No puedo describir cómo odié a esa chica, pero también odiaba
a mi pene, que parecía tener vida y opinión propias porque mientras yo trataba
de ser frío y mantener la calma, él obedecía a aquella aprendiza de zorra, y
sentía cómo se iba endureciendo. Quería ignorar su lengua pero mi pene era tan
irracional como aquella muchacha, que hacía las cosas sin haberlas pensado diez
minutos antes, y se levantaba, por mucho que protestase, y estaba mucho más
tieso ahora que cuando me acostaba con mi mujer cada noche...
Ahora jugaba con su lengua a rozar la punta del capullo. Yo
no podía verla pero sí sentirla. El placer me invadía y, lo quisiera o no, y a
pesar de la rabia, empecé a sentirme muy excitado. De pronto sentí unos labios
que besaban mi pene y se lo tragaban para luego soltarlo y volver a la carga.
- ¡Vaya! Parece que te gusta porque se le está poniendo roja
como un tomate...
¿Pero cómo había aprendido esa putilla a hacer mamadas así?
- Mmm... – suspiré y me arrepentí inmediatamente por hacerlo.
Ella me había derrotado y, en apenas unos minutos, había perdido el control. Con
las manos agarré un pisapapeles y lo apreté, conteniendo las ganas de gemir.
¡Qué extraña mezcla de placer y furia sentía! La odiaba y la
llamé de todo en mi mente pero al mismo tiempo sentí un placer como no lo sentía
en demasiado tiempo. ¡Qué manera de chuparla! Primero dándole lametones desde la
base hasta la punta y luego metiéndola en la boca para sorberla y apretarla con
su lengua... Todo con mucha paciencia y sin hacerle ningún asco.
De nuevo se abrió la puerta y de nuevo era la misma pesada.
- Mire, le he preguntado al conserje y me ha dado una
aspirina para usted. Le hará mucho bien. También le he traído un vasito de agua.
- Ya le he dicho que no es nada. Llévese la aspirina y
váyase, se lo ruego. – Sentía ya la urgente necesidad de correrme en la boca de
Carolina y quedarme a gusto, quería que se fuese la pelmaza de una vez. Sentí
temor, excitación y también el deseo de gritar que todos estaban locos....
- ¿No sería mejor que se fuera a casa? Le noto muy mal, la
mirada casi como vidriosa... – Sentí una risilla bajo la mesa.
- ¡Le he dicho que se vaya de una vez y me deje en paz! –
dije ahora con la furia de alguien a quien se le interrumpe cuando está haciendo
algo muy importante.
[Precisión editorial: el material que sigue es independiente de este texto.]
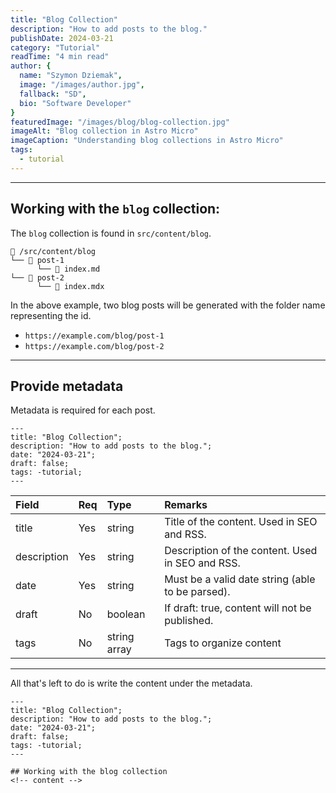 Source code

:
 ```yaml
---
title: "Blog Collection"
description: "How to add posts to the blog."
publishDate: 2024-03-21
category: "Tutorial"
readTime: "4 min read"
author: {
  name: "Szymon Dziemak",
  image: "/images/author.jpg",
  fallback: "SD",
  bio: "Software Developer"
}
featuredImage: "/images/blog/blog-collection.jpg"
imageAlt: "Blog collection in Astro Micro"
imageCaption: "Understanding blog collections in Astro Micro"
tags:
  - tutorial
---
```


---

## Working with the `blog` collection:

The `blog` collection is found in `src/content/blog`.

```
📁 /src/content/blog
└── 📁 post-1
      └── 📄 index.md
└── 📁 post-2
      └── 📄 index.mdx
```

In the above example, two blog posts will be generated with the folder name representing the id.

- `https://example.com/blog/post-1`
- `https://example.com/blog/post-2`

---

## Provide metadata

Metadata is required for each post.

```astro
---
title: "Blog Collection";
description: "How to add posts to the blog.";
date: "2024-03-21";
draft: false;
tags: -tutorial;
---
```

| Field       | Req | Type         | Remarks                                          |
| :---------- | :-- | :----------- | :----------------------------------------------- |
| title       | Yes | string       | Title of the content. Used in SEO and RSS.       |
| description | Yes | string       | Description of the content. Used in SEO and RSS. |
| date        | Yes | string       | Must be a valid date string (able to be parsed). |
| draft       | No  | boolean      | If draft: true, content will not be published.   |
| tags        | No  | string array | Tags to organize content                         |

---

All that's left to do is write the content under the metadata.

```astro
---
title: "Blog Collection";
description: "How to add posts to the blog.";
date: "2024-03-21";
draft: false;
tags: -tutorial;
---

## Working with the blog collection
<!-- content -->
```
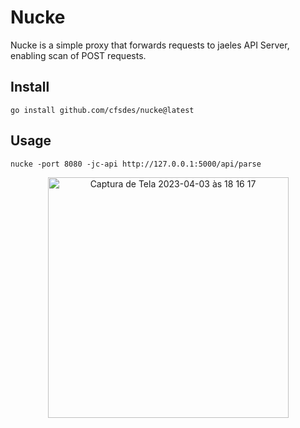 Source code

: # Nucke

Nucke is a simple proxy that forwards requests to jaeles API Server, enabling scan of POST requests.

## Install

```
go install github.com/cfsdes/nucke@latest
```

## Usage

```
nucke -port 8080 -jc-api http://127.0.0.1:5000/api/parse
```

<div align="center"><img width="385" alt="Captura de Tela 2023-04-03 às 18 16 17" src="https://user-images.githubusercontent.com/20214824/229629405-7111d334-7957-4873-9d3e-ce46c956e588.png"></div>

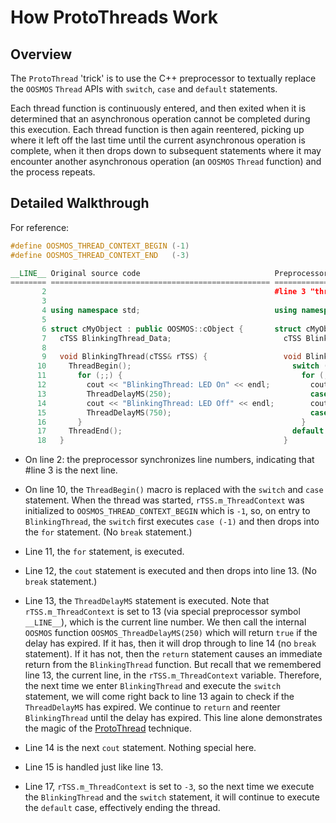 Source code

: # How ProtoThreads Work

## Overview

The `ProtoThread` 'trick' is to use the C++ preprocessor to textually replace the `OOSMOS` `Thread` APIs with `switch`, `case` and `default` statements.

Each thread function is continuously entered, and then exited when it is determined that an asynchronous operation cannot be completed during this execution.  Each thread function is then again reentered, picking up where it left off the last time until the current asynchronous operation is complete, when it then drops down to subsequent statements where it may encounter another asynchronous operation (an `OOSMOS` `Thread` function) and the process repeats.

## Detailed Walkthrough

For reference:

```cpp
#define OOSMOS_THREAD_CONTEXT_BEGIN (-1)
#define OOSMOS_THREAD_CONTEXT_END   (-3)
```

```cpp
__LINE__ Original source code                              Preprocessor output
======== ================================================= ========================================
       2                                                   #line 3 "thread_test.cpp"
       3
       4 using namespace std;                              using namespace std;
       5
       6 struct cMyObject : public OOSMOS::cObject {       struct cMyObject : public OOSMOS::cObject {
       7   cTSS BlinkingThread_Data;                         cTSS BlinkingThread_Data;
       8
       9   void BlinkingThread(cTSS& rTSS) {                 void BlinkingThread(cTSS& rTSS) {
      10     ThreadBegin();                                    switch (rTSS.m_ThreadContext) { case (-1):;
      11       for (;;) {                                        for (;;) {
      12         cout << "BlinkingThread: LED On" << endl;         cout << "BlinkingThread: LED On" << endl;
      13         ThreadDelayMS(250);                               case 13: rTSS.m_ThreadContext = 13; if (!rTSS.OOSMOS_ThreadDelayMS(250)) return;
      14         cout << "BlinkingThread: LED Off" << endl;        cout << "BlinkingThread: LED Off" << endl;
      15         ThreadDelayMS(750);                               case 15: rTSS.m_ThreadContext = 15; if (!rTSS.OOSMOS_ThreadDelayMS(750)) return;
      16       }                                                 }
      17     ThreadEnd();                                      default: rTSS.m_ThreadContext = (-3); } return;
      18   }                                                 }
```

* On line 2: the preprocessor synchronizes line numbers, indicating that #line 3 is the next line.

* On line 10, the `ThreadBegin()` macro is replaced with the `switch` and `case` statement. When the thread was started, `rTSS.m_ThreadContext` was initialized to `OOSMOS_THREAD_CONTEXT_BEGIN` which is `-1`, so, on entry to `BlinkingThread`, the `switch` first executes `case (-1)` and then drops into the `for` statement. (No `break` statement.)

* Line 11, the `for` statement, is executed.

* Line 12, the `cout` statement is executed and then drops into line 13. (No `break` statement.)

* Line 13, the `ThreadDelayMS` statement is executed. Note that `rTSS.m_ThreadContext` is set to 13 (via special preprocessor symbol `__LINE__`), which is the current line number.  We then call the internal `OOSMOS` function `OOSMOS_ThreadDelayMS(250)` which will return `true` if the delay has expired.  If it has, then it will drop through to line 14 (no `break` statement).  If it has not, then the `return` statement causes an immediate return from the `BlinkingThread` function. But recall that we remembered line 13, the current line, in the `rTSS.m_ThreadContext` variable.  Therefore, the next time we enter `BlinkingThread` and execute the `switch` statement, we will come right back to line 13 again to check if the `ThreadDelayMS` has expired.  We continue to `return` and reenter `BlinkingThread` until the delay has expired.  This line alone demonstrates the magic of the [ProtoThread](http://dunkels.com/adam/pt/) technique.

* Line 14 is the next `cout` statement.  Nothing special here.

* Line 15 is handled just like line 13.

* Line 17, `rTSS.m_ThreadContext` is set to `-3`, so the next time we execute the `BlinkingThread` and the `switch` statement, it will continue to execute the `default` case, effectively ending the thread.
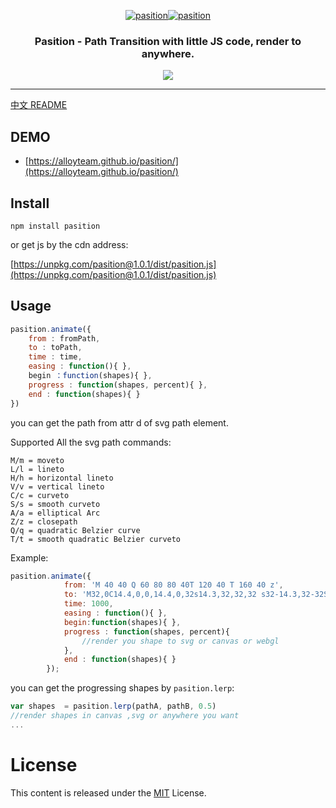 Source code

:﻿
<p align="center">
  <a href ="##"><img alt="pasition" src="http://images2015.cnblogs.com/blog/105416/201706/105416-20170620094820476-131210795.gif"></a><a href ="##"><img alt="pasition" src="http://images2015.cnblogs.com/blog/105416/201706/105416-20170620094817554-48316107.gif"></a>
</p>
<h3 align="center">
Pasition - Path Transition with little JS code, render to anywhere.
</h3>
<p align="center">
  <a href="https://travis-ci.org/AlloyTeam/omi"><img src="https://travis-ci.org/AlloyTeam/omi.svg"></a>
</p>

---
 [﻿中文 README](https://github.com/AlloyTeam/pasition/blob/master/docs/release.md)


## DEMO

* [https://alloyteam.github.io/pasition/](https://alloyteam.github.io/pasition/)

## Install

```
npm install pasition
```

or get js by the cdn address:

[https://unpkg.com/pasition@1.0.1/dist/pasition.js](https://unpkg.com/pasition@1.0.1/dist/pasition.js)

## Usage

```js
pasition.animate({
    from : fromPath,
    to : toPath,
    time : time,
    easing : function(){ },
    begin ：function(shapes){ },
    progress : function(shapes, percent){ },
    end : function(shapes){ }
})
```

you can get the path from attr d of svg path element.

Supported All the svg path commands:

```
M/m = moveto
L/l = lineto
H/h = horizontal lineto
V/v = vertical lineto
C/c = curveto
S/s = smooth curveto
A/a = elliptical Arc
Z/z = closepath
Q/q = quadratic Belzier curve
T/t = smooth quadratic Belzier curveto
```

Example:

```js
pasition.animate({
            from: 'M 40 40 Q 60 80 80 40T 120 40 T 160 40 z',
            to: 'M32,0C14.4,0,0,14.4,0,32s14.3,32,32,32 s32-14.3,32-32S49.7,0,32,0z',
            time: 1000,
            easing : function(){ },
            begin:function(shapes){ },
            progress : function(shapes, percent){
                //render you shape to svg or canvas or webgl
            },
            end : function(shapes){ }
        });
```

you can get the progressing shapes by `pasition.lerp`:

```js
var shapes  = pasition.lerp(pathA, pathB, 0.5)
//render shapes in canvas ,svg or anywhere you want
...
```

# License
This content is released under the [MIT](http://opensource.org/licenses/MIT) License.
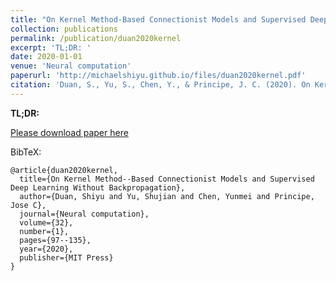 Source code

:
 ```yaml
---
title: "On Kernel Method-Based Connectionist Models and Supervised Deep Learning Without Backpropagation"
collection: publications
permalink: /publication/duan2020kernel
excerpt: 'TL;DR: '
date: 2020-01-01
venue: 'Neural computation'
paperurl: 'http://michaelshiyu.github.io/files/duan2020kernel.pdf'
citation: 'Duan, S., Yu, S., Chen, Y., & Principe, J. C. (2020). On Kernel Method–Based Connectionist Models and Supervised Deep Learning Without Backpropagation. Neural computation, 32(1), 97-135.'
---
```

**TL;DR:** 

[Please download paper here](http://michaelshiyu.github.io/files/duan2020kernel.pdf)

BibTeX:
```angular2
@article{duan2020kernel,
  title={On Kernel Method--Based Connectionist Models and Supervised Deep Learning Without Backpropagation},
  author={Duan, Shiyu and Yu, Shujian and Chen, Yunmei and Principe, Jose C},
  journal={Neural computation},
  volume={32},
  number={1},
  pages={97--135},
  year={2020},
  publisher={MIT Press}
}
```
La profesora me miró con irritación y dio un portazo antes
de irse.
- ¡Condenada señora! – dije en voz alta y la putilla que
había bajo mi mesa volvió a reírse.
- ¡No pares! ¡Quiero correrme! – añadí en un susurro, sin
reconocerme a mí mismo diciendo eso. Pero es que sentía que mi sexo iba a
reventar y quería hacerlo en la boca de esa zorrilla. Nunca me habían hecho una
mamada así. Si se aplicara tanto en los estudios...
Cuando por fin eyaculé ella me sorprendió tragándoselo todo.
Su lengua ansiosa recogía todo lo que podía pero cuando se levantó vi que le
corrían algunos hilillos blancos por la boca. Ella me miraba de una forma que
sólo podía encogerme en mi asiento, como si fuera un crío. Estaba agotado pero
también muerto de gusto, sin fuerzas ni para levantarme del asiento. Traté de
mantener la dignidad cuando me subí los pantalones pero me di cuenta de que la
había perdido por completo sintiendo mis pantalones ligeramente húmedos al
tocarlos.
Siguió un momento tenso en que ella se sonreía mientras yo no
sabía qué decir.
- ¿Puedo volver a clase? – me preguntó.
- Sí, claro... Vuelve a clase. No pasa nada, no te preocupes.
Todo queda olvidado.
Me sentía avergonzado y humillado. Ella era la que mandaba en
ese momento.
- Bueno, quizás nos veamos pronto si me envían de nuevo – me
dijo con picardía.
- No, no... Trata de portarte bien – le susurré, sin
atreverme a mirarla a los ojos.
Ella se fue y quedé un rato sentado y sin hacer nada. Me
sentía confuso, culpable y satisfecho. También furioso y de un manotazo derribé
un recipiente lleno de bolígrafos de la mesa. Luego, más tranquilo, me levanté
con cierta dificultad, recogí los bolígrafos y salí del despacho. Vi a Florencia
y me disculpé:
- Siento haberme irritado antes con usted. De veras, es que
estoy muy cansado y me iría muy bien un café.
Me miró extrañada pero me trajo el café. Era una mujer muy
amable aunque me mirara de reojo como si estuviera loco.